About 30 protesters with Aboriginal Blackmen United — one of the groups active in The City's push for strong local-hire requirements — blocked tractor-trailer trucks delivering dirt and concrete to the shipyard beginning at 11 a.m. A line of members stood in front of a bright red Mack truck at the intersection of Donahue and Innes streets as other protesters tended to a barbecue — both hallmarks of ABU protests.
ABU vowed to do it again next week unless promised jobs are delivered.
"They're getting ready to build 200 homes up here, and we want to be involved," said James Richards, ABU's president.

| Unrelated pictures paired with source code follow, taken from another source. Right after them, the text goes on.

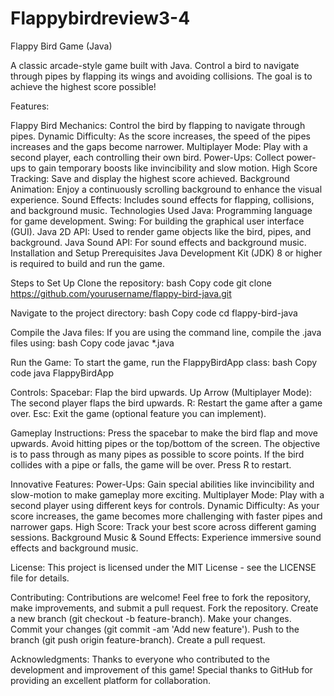 # Flappybirdreview3-4
Flappy Bird Game (Java)

A classic arcade-style game built with Java. Control a bird to navigate through pipes by flapping its wings and avoiding collisions. The goal is to achieve the highest score possible!

Features:

Flappy Bird Mechanics: Control the bird by flapping to navigate through pipes.
Dynamic Difficulty: As the score increases, the speed of the pipes increases and the gaps become narrower.
Multiplayer Mode: Play with a second player, each controlling their own bird.
Power-Ups: Collect power-ups to gain temporary boosts like invincibility and slow motion.
High Score Tracking: Save and display the highest score achieved.
Background Animation: Enjoy a continuously scrolling background to enhance the visual experience.
Sound Effects: Includes sound effects for flapping, collisions, and background music.
Technologies Used
Java: Programming language for game development.
Swing: For building the graphical user interface (GUI).
Java 2D API: Used to render game objects like the bird, pipes, and background.
Java Sound API: For sound effects and background music.
Installation and Setup
Prerequisites
Java Development Kit (JDK) 8 or higher is required to build and run the game.

Steps to Set Up
Clone the repository:
bash
Copy code
git clone https://github.com/yourusername/flappy-bird-java.git

Navigate to the project directory:
bash
Copy code
cd flappy-bird-java

Compile the Java files: If you are using the command line, compile the .java files using:
bash
Copy code
javac *.java

Run the Game: To start the game, run the FlappyBirdApp class:
bash
Copy code
java FlappyBirdApp

Controls:
Spacebar: Flap the bird upwards.
Up Arrow (Multiplayer Mode): The second player flaps the bird upwards.
R: Restart the game after a game over.
Esc: Exit the game (optional feature you can implement).

Gameplay Instructions:
Press the spacebar to make the bird flap and move upwards.
Avoid hitting pipes or the top/bottom of the screen.
The objective is to pass through as many pipes as possible to score points.
If the bird collides with a pipe or falls, the game will be over. Press R to restart.

Innovative Features:
Power-Ups: Gain special abilities like invincibility and slow-motion to make gameplay more exciting.
Multiplayer Mode: Play with a second player using different keys for controls.
Dynamic Difficulty: As your score increases, the game becomes more challenging with faster pipes and narrower gaps.
High Score: Track your best score across different gaming sessions.
Background Music & Sound Effects: Experience immersive sound effects and background music.

License:
This project is licensed under the MIT License - see the LICENSE file for details.

Contributing:
Contributions are welcome! Feel free to fork the repository, make improvements, and submit a pull request.
Fork the repository.
Create a new branch (git checkout -b feature-branch).
Make your changes.
Commit your changes (git commit -am 'Add new feature').
Push to the branch (git push origin feature-branch).
Create a pull request.

Acknowledgments:
Thanks to everyone who contributed to the development and improvement of this game!
Special thanks to GitHub for providing an excellent platform for collaboration.
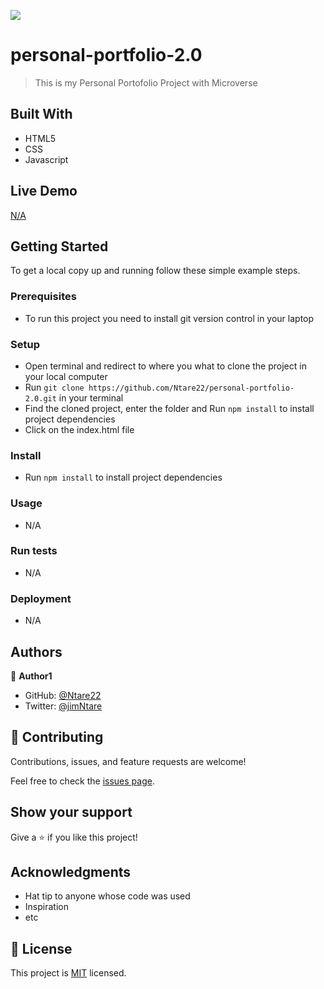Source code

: ![](https://img.shields.io/badge/Microverse-blueviolet)
# personal-portfolio-2.0

> This is my Personal Portofolio Project with Microverse

## Built With

- HTML5
- CSS
- Javascript

## Live Demo

[N/A]()


## Getting Started

To get a local copy up and running follow these simple example steps.

### Prerequisites
- To run this project you need to install git version control in your laptop
### Setup
- Open terminal and redirect to where you what to clone the project in your local computer
- Run `git clone https://github.com/Ntare22/personal-portfolio-2.0.git` in your terminal
- Find the cloned project, enter the folder and Run `npm install` to install project dependencies
- Click on the index.html file
### Install
- Run `npm install` to install project dependencies
### Usage
- N/A
### Run tests
- N/A
### Deployment
- N/A


## Authors

👤 **Author1**

- GitHub: [@Ntare22](https://github.com/ntare22)
- Twitter: [@jimNtare](https://twitter.com/jimNtare)

## 🤝 Contributing

Contributions, issues, and feature requests are welcome!

Feel free to check the [issues page](../../issues/).

## Show your support

Give a ⭐️ if you like this project!

## Acknowledgments

- Hat tip to anyone whose code was used
- Inspiration
- etc

## 📝 License

This project is [MIT](./MIT.md) licensed.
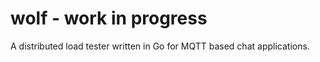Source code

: # wolf - work in progress
A distributed load tester written in Go for MQTT based chat applications.
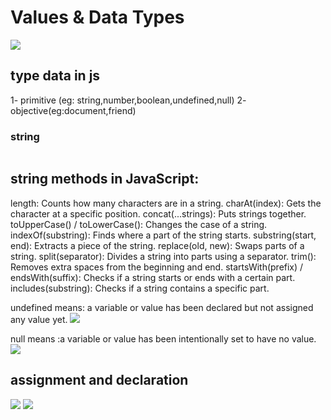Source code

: # Values & Data Types
<img src="https://github.com/mahaalqerem/Mastering-JavaScript-in-20-Days/assets/138065974/442c46f7-4084-4be2-9be5-cad6cff3a571">

## type data in js
1- primitive (eg: string,number,boolean,undefined,null)
2- objective(eg:document,friend)

### string 

<img srg="https://github.com/mahaalqerem/Mastering-JavaScript-in-20-Days/assets/138065974/d7872925-2e72-46fe-99fc-fd175b34d643">

## string methods in JavaScript:
length: Counts how many characters are in a string.
charAt(index): Gets the character at a specific position.
concat(...strings): Puts strings together.
toUpperCase() / toLowerCase(): Changes the case of a string.
indexOf(substring): Finds where a part of the string starts.
substring(start, end): Extracts a piece of the string.
replace(old, new): Swaps parts of a string.
split(separator): Divides a string into parts using a separator.
trim(): Removes extra spaces from the beginning and end.
startsWith(prefix) / endsWith(suffix): Checks if a string starts or ends with a certain part.
includes(substring): Checks if a string contains a specific part.



undefined means: a variable or value has been declared but not assigned any value yet.
<img src="https://github.com/mahaalqerem/Mastering-JavaScript-in-20-Days/assets/138065974/2acfae50-d0ed-4229-ac9b-39d61c974614">

null means :a variable or value has been intentionally set to have no value.
<img src="https://github.com/mahaalqerem/Mastering-JavaScript-in-20-Days/assets/138065974/28010799-9a2f-499a-aa86-803ee931daba">

## assignment and declaration
<img src="https://github.com/mahaalqerem/Mastering-JavaScript-in-20-Days/assets/138065974/50632655-2b4b-4c71-bf26-184965dd5c90">

<img src="https://github.com/mahaalqerem/Mastering-JavaScript-in-20-Days/assets/138065974/168aa6be-6dd4-41ca-9913-4940810b241d">





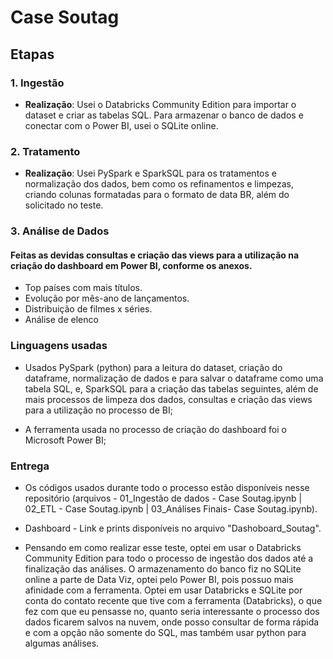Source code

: # Case Soutag

## Etapas

### 1. Ingestão

- **Realização**: Usei o Databricks Community Edition para importar o dataset e criar as tabelas SQL. Para armazenar o banco de dados e conectar com o Power BI, usei o SQLite online.

### 2. Tratamento
- **Realização**: Usei PySpark e SparkSQL para os tratamentos e normalização dos dados, bem como os refinamentos e limpezas, criando colunas formatadas para o formato de data BR, além do solicitado no teste.

### 3. **Análise de Dados**
#### Feitas as devidas consultas e criação das views para a utilização na criação do dashboard em Power BI, conforme os anexos.
- Top países com mais títulos.
- Evolução por mês-ano de lançamentos.
- Distribuição de filmes x séries.
- Análise de elenco

### **Linguagens usadas**

- Usados PySpark (python) para a leitura do dataset, criação do dataframe, normalização de dados e para salvar o dataframe como uma tabela SQL, e, SparkSQL para a criação das tabelas seguintes, além de mais processos de limpeza dos dados, consultas e criação das views para a utilização no processo de BI;

- A ferramenta usada no processo de criação do dashboard foi o Microsoft Power BI;

### Entrega

- Os códigos usados durante todo o processo estão disponíveis nesse repositório (arquivos - 01_Ingestão de dados - Case Soutag.ipynb | 02_ETL - Case Soutag.ipynb | 03_Análises Finais- Case Soutag.ipynb).

- Dashboard - Link e prints disponíveis no arquivo "Dashoboard_Soutag".

- Pensando em como realizar esse teste, optei em usar o Databricks Community Edition para todo o processo de ingestão dos dados até a finalização das análises. O armazenamento do banco fiz no SQLite online a parte de Data Viz, optei pelo Power BI, pois possuo mais afinidade com a ferramenta. Optei em usar Databricks e SQLite por conta do contato recente que tive com a ferramenta (Databricks), o que fez com que eu pensasse no, quanto seria interessante o processo dos dados ficarem salvos na nuvem, onde posso consultar de forma rápida e com a opção não somente do SQL, mas também usar python para algumas análises.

Construction projects that involve taxpayer or other public funds are required by city law to hire a certain number of local residents.
However, the local hire agreement at the shipyard development projects is a "good faith" effort to hire at least 50 percent locals, according to a 2008 signed memorandum of understanding between The City's Building Trades Council and Lennar Urban.
Construction on homes has yet to begin, but ABU vowed to shut down contractor Roberts Obayashi's efforts unless ABU members are guaranteed job offers ahead of time.
In the past, jobs have been offered to groups like the ABU via CityBuild, but Young Community Developers, a Hunters Point-based nonprofit that has Building Trades Council members on its executive board, is responsible for local hires on the home construction. YCD did not respond to requests for comment Thursday.
No member of ABU has yet been offered a job on homebuilding projects, Richards said.
Police responded to the protest site about noon Thursday. By about 1 p.m., Capt. Robert O'Sullivan of the nearby Bayview Police Station convinced Richards and ABU to let the trucks continue.
The trucks blocked Thursday were Navy contractors delivering supplies to the shipyard, drivers said.